As the death toll in Yemen passes 2000 and the punishment of Saudi blogger Raif Badawi is upheld, Campaign Against Arms Trade has reiterated its call for the UK to end arms sales to Saudi Arabia.

Badawi has been sentenced to ten years in prison and 1000 lashes for blogging. Unfortunately this is only the latest reminder of the Saudi regime’s brutality, says CAAT. Last March saw the introduction of a new 'terrorism' law which treats all atheists and political dissidents as enemies of the state, and this year has seen the doubling of executions.

Andrew Smith of Campaign Against arms Trade said: "The human rights situation in Saudi Arabia is dire. The fact that it is also the world’s largest buyer of UK weapons is a sign of the real hypocrisy at the heart of UK foreign policy.

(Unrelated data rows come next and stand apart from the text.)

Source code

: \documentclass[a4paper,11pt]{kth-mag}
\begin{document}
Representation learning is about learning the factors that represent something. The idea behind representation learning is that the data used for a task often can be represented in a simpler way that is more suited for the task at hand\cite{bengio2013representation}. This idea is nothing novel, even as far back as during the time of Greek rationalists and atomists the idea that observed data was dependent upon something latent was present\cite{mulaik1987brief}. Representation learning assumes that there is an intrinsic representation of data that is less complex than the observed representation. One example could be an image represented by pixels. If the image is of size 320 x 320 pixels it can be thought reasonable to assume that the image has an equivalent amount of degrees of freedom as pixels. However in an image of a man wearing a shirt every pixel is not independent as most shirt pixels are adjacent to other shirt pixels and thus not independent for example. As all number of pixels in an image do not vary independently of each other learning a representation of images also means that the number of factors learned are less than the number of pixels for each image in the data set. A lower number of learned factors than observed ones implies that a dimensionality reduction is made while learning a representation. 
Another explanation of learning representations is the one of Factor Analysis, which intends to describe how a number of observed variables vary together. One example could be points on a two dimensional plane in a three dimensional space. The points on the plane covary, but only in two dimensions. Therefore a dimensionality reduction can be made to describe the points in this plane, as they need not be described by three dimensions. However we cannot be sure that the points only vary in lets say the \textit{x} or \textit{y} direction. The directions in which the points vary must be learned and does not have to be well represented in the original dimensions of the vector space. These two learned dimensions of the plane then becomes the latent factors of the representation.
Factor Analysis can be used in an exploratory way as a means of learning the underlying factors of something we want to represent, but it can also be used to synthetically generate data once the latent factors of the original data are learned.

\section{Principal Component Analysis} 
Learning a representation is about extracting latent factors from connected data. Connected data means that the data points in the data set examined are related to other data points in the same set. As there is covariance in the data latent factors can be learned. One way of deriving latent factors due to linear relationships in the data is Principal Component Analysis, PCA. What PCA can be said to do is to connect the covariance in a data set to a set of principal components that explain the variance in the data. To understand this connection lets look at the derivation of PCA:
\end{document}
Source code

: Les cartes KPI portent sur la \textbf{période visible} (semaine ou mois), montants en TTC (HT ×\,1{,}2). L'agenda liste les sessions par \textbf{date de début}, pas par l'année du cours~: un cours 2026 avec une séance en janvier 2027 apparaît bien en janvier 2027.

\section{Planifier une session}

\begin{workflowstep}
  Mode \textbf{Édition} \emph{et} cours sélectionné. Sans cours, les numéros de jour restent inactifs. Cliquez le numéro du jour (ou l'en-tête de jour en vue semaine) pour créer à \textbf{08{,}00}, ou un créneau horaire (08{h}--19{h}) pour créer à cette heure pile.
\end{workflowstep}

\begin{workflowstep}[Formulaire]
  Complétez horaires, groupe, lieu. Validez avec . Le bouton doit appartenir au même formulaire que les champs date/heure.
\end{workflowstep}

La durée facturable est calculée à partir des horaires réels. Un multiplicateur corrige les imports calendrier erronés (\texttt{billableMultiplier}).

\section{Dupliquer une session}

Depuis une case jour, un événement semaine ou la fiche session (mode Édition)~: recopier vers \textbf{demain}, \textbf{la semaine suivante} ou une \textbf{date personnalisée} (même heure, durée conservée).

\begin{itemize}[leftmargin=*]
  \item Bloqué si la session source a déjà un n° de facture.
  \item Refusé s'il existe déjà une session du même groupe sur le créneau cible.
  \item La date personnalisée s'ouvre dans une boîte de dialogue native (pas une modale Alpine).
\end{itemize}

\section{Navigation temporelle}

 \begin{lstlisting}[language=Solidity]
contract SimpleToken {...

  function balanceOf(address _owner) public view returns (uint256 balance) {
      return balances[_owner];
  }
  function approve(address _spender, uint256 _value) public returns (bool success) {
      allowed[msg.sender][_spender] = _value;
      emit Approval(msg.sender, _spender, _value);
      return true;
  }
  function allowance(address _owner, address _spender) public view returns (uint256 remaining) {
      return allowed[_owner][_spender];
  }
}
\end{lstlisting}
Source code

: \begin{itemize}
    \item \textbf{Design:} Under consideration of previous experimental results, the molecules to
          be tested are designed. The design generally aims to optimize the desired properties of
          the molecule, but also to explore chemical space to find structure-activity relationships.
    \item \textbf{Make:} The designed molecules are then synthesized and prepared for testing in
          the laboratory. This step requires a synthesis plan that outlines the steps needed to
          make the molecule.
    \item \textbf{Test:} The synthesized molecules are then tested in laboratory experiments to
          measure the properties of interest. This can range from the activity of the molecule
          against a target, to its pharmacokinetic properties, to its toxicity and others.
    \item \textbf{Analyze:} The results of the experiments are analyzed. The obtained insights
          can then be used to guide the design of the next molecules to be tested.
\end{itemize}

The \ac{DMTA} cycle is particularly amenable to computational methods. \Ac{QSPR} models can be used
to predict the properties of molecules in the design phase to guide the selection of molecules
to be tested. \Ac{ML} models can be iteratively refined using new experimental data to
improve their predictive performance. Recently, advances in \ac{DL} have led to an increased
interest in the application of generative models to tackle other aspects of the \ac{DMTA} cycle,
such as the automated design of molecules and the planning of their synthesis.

What right does the UK have to talk about human rights and democracy when it’s ministers are directly promoting arms sales to a regime that tortures bloggers?"

During its first four years, the Coalition government continued the UK’s long standing policy by licensing £3.8 billion worth of arms to the regime. This included licences for combat aircraft, components for bombs, weapon sights and tear gas. There is no suggestion that this will change under the new government.

The UK government has not just authorised these sales, says CAAT, it has also promoted them. Ministers have enjoyed a politically intimate relationship with the Saudi rulers, and members of the royal family have been co-opted into promoting arms sales. This was evident last year when Prince Charles used a visit to Saudi Arabia to promote Eurofighter sales for BAE Systems.

"The government is working hand in glove with arms companies like BAE Systems that are profiting from the oppression taking place." said Andrew Smith.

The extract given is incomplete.